Observe the following three main operations that occur in this kernel:

  • Load operations from input x
  • Accumulation
  • Store operations to output sum

The Intel® oneAPI DPC++/C++ Compiler arranges these operations in a pipeline according to the data flow semantics of the SYCL* kernel code. For example, the Intel® oneAPI DPC++/C++ Compiler implements loops by forwarding the results from the end of the pipeline to the top of the pipeline, depending on the loop exit condition.

The SYCL kernel performs one loop iteration of each work-item per clock cycle. With sufficient hardware resources, you can increase kernel performance by unrolling the loop, which decreases the number of iterations that the kernel executes. To unroll a loop, add a #pragma unroll directive to the main loop, as shown in the following code example:

NOTE:

Loop unrolling significantly changes the structure of the compute unit that the Intel® oneAPI DPC++/C++ Compiler creates.
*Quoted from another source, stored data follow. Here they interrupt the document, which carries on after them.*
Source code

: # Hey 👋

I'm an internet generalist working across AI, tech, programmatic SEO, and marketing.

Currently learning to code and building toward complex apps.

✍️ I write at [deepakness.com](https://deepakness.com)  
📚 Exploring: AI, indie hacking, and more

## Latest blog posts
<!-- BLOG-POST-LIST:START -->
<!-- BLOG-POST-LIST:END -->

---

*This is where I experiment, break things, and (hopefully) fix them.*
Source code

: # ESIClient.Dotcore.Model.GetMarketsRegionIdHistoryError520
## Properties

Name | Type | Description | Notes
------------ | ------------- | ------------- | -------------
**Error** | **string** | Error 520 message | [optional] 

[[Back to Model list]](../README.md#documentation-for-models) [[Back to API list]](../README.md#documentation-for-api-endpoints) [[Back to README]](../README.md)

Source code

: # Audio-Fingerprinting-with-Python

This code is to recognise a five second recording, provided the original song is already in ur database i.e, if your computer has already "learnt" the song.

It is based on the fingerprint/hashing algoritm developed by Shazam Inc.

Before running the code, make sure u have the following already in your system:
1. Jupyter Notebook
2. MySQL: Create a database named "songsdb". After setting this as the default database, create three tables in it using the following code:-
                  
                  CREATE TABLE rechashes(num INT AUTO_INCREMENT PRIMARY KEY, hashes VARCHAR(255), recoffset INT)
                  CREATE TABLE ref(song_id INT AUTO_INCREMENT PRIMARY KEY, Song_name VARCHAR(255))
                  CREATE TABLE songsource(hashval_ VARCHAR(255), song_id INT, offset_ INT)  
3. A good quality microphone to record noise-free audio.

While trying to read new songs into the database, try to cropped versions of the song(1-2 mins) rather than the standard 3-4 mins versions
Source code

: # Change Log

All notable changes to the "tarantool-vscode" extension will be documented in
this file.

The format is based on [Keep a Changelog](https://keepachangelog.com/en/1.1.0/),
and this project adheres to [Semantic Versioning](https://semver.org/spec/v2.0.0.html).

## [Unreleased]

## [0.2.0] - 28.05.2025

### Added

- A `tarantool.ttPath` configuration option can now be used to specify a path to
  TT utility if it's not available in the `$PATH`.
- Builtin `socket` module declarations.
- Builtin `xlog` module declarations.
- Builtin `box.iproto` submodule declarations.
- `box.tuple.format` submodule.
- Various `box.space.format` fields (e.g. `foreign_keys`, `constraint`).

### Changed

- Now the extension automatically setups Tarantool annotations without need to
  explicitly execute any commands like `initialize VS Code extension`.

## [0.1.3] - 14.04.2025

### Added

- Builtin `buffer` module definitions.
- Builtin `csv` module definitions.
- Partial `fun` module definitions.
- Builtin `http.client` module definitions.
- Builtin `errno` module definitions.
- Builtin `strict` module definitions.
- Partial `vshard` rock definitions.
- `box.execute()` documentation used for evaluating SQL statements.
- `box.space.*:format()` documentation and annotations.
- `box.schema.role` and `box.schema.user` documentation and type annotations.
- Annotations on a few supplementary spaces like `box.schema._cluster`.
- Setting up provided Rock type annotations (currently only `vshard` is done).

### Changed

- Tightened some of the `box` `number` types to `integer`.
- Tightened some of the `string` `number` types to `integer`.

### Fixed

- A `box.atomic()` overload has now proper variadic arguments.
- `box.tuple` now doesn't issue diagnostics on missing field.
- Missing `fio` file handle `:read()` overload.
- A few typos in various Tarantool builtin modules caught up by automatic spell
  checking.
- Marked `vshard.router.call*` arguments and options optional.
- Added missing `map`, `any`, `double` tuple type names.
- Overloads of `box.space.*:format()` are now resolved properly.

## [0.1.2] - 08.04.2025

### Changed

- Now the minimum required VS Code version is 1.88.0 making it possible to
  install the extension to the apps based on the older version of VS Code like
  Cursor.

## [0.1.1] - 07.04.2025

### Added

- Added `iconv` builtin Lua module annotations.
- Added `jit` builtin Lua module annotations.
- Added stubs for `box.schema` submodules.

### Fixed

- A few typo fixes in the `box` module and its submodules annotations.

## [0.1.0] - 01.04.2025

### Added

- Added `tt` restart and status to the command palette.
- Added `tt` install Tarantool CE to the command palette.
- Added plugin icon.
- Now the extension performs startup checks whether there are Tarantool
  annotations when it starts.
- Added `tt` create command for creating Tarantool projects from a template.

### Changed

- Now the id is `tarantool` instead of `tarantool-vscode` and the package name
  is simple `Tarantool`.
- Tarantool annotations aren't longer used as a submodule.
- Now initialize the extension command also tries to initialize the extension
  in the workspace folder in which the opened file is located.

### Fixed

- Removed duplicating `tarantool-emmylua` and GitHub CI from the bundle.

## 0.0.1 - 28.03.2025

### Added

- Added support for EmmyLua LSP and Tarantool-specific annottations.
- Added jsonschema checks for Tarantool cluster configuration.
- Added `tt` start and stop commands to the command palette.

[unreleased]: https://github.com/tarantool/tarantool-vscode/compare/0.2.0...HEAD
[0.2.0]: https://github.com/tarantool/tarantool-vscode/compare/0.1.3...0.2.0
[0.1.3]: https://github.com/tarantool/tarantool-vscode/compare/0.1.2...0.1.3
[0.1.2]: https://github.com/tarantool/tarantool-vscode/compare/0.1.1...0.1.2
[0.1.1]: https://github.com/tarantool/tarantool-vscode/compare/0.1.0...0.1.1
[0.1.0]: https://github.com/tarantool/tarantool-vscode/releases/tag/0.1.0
queue.submit([&](handler &cgh) {
  accessor x(x_buf, cgh, read_only);
  accessor sum(sum_buf, cgh, write_only);
  cgh.single_task<class unoptimzed>([=]() {
    int accum = 0;
   
    #pragma unroll
    for (size_t i = 0; i < 4; i++) {
      accum += x[i + get_global_id(0) * 4];
    }
    sum[get_global_id(0)] = accum;
  });
});

In this example, the #pragma unroll directive causes the Intel® oneAPI DPC++/C++ Compiler to unroll four iterations of the loop completely. To accomplish the unrolling, the Intel® oneAPI DPC++/C++ Compiler expands the pipeline by tripling the number of addition operations and loading four times more data. With the removal of the loop, the compute unit assumes a feed-forward structure. As a result, the compute unit can store the sum elements in every clock cycle after the completion of the initial load operations and additions. The Intel® oneAPI DPC++/C++ Compiler further optimizes this kernel by coalescing the four load operations so that the compute unit can load all necessary input data to calculate a result in one load operation.

Factors to Consider for Loop Unrolling

  • Avoid nested looping structures. Instead, implement a large single loop or unroll inner loops by adding the #pragma unroll directive whenever possible. For example, if you compile a kernel that has a heavily nested loop structure, wherein each loop includes a #pragma unroll directive, you might experience a long compilation time. The Intel® oneAPI DPC++/C++ Compiler might fail to meet scheduling because it cannot unroll this nested loop structure easily, resulting in a high II. In this case, the Intel® oneAPI DPC++/C++ Compiler issues the following error message along with the line number of the outermost loop:

    Kernel <function> exceeded the Max II. The Kernel's resource usage is estimated to be much larger than FPGA capacity. It will perform poorly 
    even if it fits. Reduce resource utilization of the kernel by reducing loop unroll factors within it (if any) or otherwise reduce amount of 
    computation within the kernel.

  • Unrolling the loop and coalescing load operations from global memory allow the hardware implementation of the kernel to perform more operations per clock cycle.
  • The Intel® oneAPI DPC++/C++ Compiler might not be able to unroll a loop completely under the following circumstances:
    • You specify complete unrolling of a data-dependent loop with a very large number of iterations. Consequently, the hardware implementation of your kernel might not fit into the FPGA.
    • You specify complete unrolling and the loop bounds are not constants.
    • The loop consists of complex control flows (for example, a loop containing complex array indexes or exit conditions that are unknown at compilation time).

    For the last two cases listed above, the Intel® oneAPI DPC++/C++ Compiler issues the following warning:

    Full unrolling of the loop is requested but the loop bounds cannot be determined. The loop is not unrolled.

    To enable loop unrolling in these situations, specify the #pragma unroll <N> directive, where <N> is the unroll factor. The unroll factor limits the number of iterations that the Intel® oneAPI DPC++/C++ Compiler unrolls. Refer to Single Work-item Kernel Design Guidelines for tips on constructing well-structured loops.

TIP:

For additional information, refer to the FPGA tutorial sample "Loop Unroll" listed in the Intel® oneAPI Samples Browser on Linux* or Windows*, or access the code sample on GitHub.